5. How many epsilodes (approximately) does it take for Q-learning to learn how to invert the pendulum when $u \in \{-4,0,4\}$? (use a learning rate of 0.1). Show the learning progress in a plot.

6. Using the simulate / animate functions (cf. below) how many back and forth of the pendulum are necessary to go from $x = [0,0]$ to the fully inverted position? Plot the time evolution of $\theta$ and $\omega$. 

7. Plot the found policy and value function as 2D images (cf. below).

8. Answer questions 5 to 7 when using $u \in \{-5,0,5\}$. What quantitative differences do you see between the computed policies in 5. and 8.? Can you explain?

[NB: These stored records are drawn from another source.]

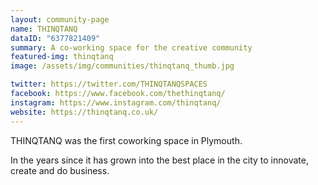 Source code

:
 ```yaml
---
layout: community-page
name: THINQTANQ
dataID: "6377821409"
summary: A co-working space for the creative community
featured-img: thinqtanq
image: /assets/img/communities/thinqtanq_thumb.jpg

twitter: https://twitter.com/THINQTANQSPACES
facebook: https://www.facebook.com/thethinqtanq/
instagram: https://www.instagram.com/thinqtanq/
website: https://thinqtanq.co.uk/
---
```

THINQTANQ was the first coworking space in Plymouth.

In the years since it has grown into the best place in the city to innovate,
create and do business.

9. How is learning affected when changing $\epsilon$ and the learning rate? Why?

All Imports

In [1]:
%matplotlib notebook
import numpy as np
import matplotlib.pyplot as plt
plt.rcParams.update({'figure.max_open_warning': 0})

import pendulum
from Qlearning import qSolver

Defining Plotting functions

In [2]:
def generatePlotsAndSimulate(x, u, t, T, value_function, policy, model, costEpisode, tdError):
    # Generate value function and policy plots
    plt.figure(figsize=[6,6])
    plt.imshow(value_function, extent=[0., 2*np.pi, -6, 6], aspect='auto')
    plt.xlabel('Pendulum Angle')
    plt.ylabel('Velocity')
    plt.title('Value Function')
    plt.figure(figsize=[6,6])
    plt.imshow(policy, extent=[0., 2*np.pi, -6, 6], aspect='auto')
    plt.xlabel('Pendulum Angle')
    plt.ylabel('Velocity')
    plt.title('Policy')
    
    # Generating cost plots
    plt.figure()
    plt.plot(costEpisode, color='blanchedalmond', label = 'cost')
    costs = np.array(costEpisode)
    moving_average = np.convolve(costs, np.ones(100), 'valid') / 100
    plt.plot(list(moving_average), color='red', label = 'moving average cost')
    plt.legend()
    plt.xlabel('Episodes')
    plt.ylabel('Cost')
    
    # Generating TD error plots
    plt.figure()
    plt.plot(tdError, color='aqua', label = 'TD-error')
    errors = np.array(tdError)
    moving_average_error = np.convolve(errors, np.ones(100), 'valid') / 100
    plt.plot(list(moving_average_error), color='steelblue', label = 'moving average TD-error')
    plt.legend()
    plt.xlabel('Episodes')
    plt.ylabel('TD-error')
    
    # Generate animation
    model.animate_robot(x)
    
    # Generate states and control plots
    plt.figure()
    plt.subplot(2,1,1)
    plt.plot(t, x[0,:])
    plt.legend(['theta'])
    plt.subplot(2,1,2)
    plt.plot(t, x[1,:])
    plt.legend(['omega'])
    plt.figure()
    plt.ylim((-6, 6))
    plt.yticks(np.arange(-5, 6, 1))
    plt.plot(t[:-1], u.T)
    plt.legend(['u1'])
    plt.xlabel('Time [s]')

Importing Q-learning solver from Qlearning.py

In [3]:
QlearningSolver = qSolver(u = 4, learning_rate = 0.1, epsilon_greedy = 0.1)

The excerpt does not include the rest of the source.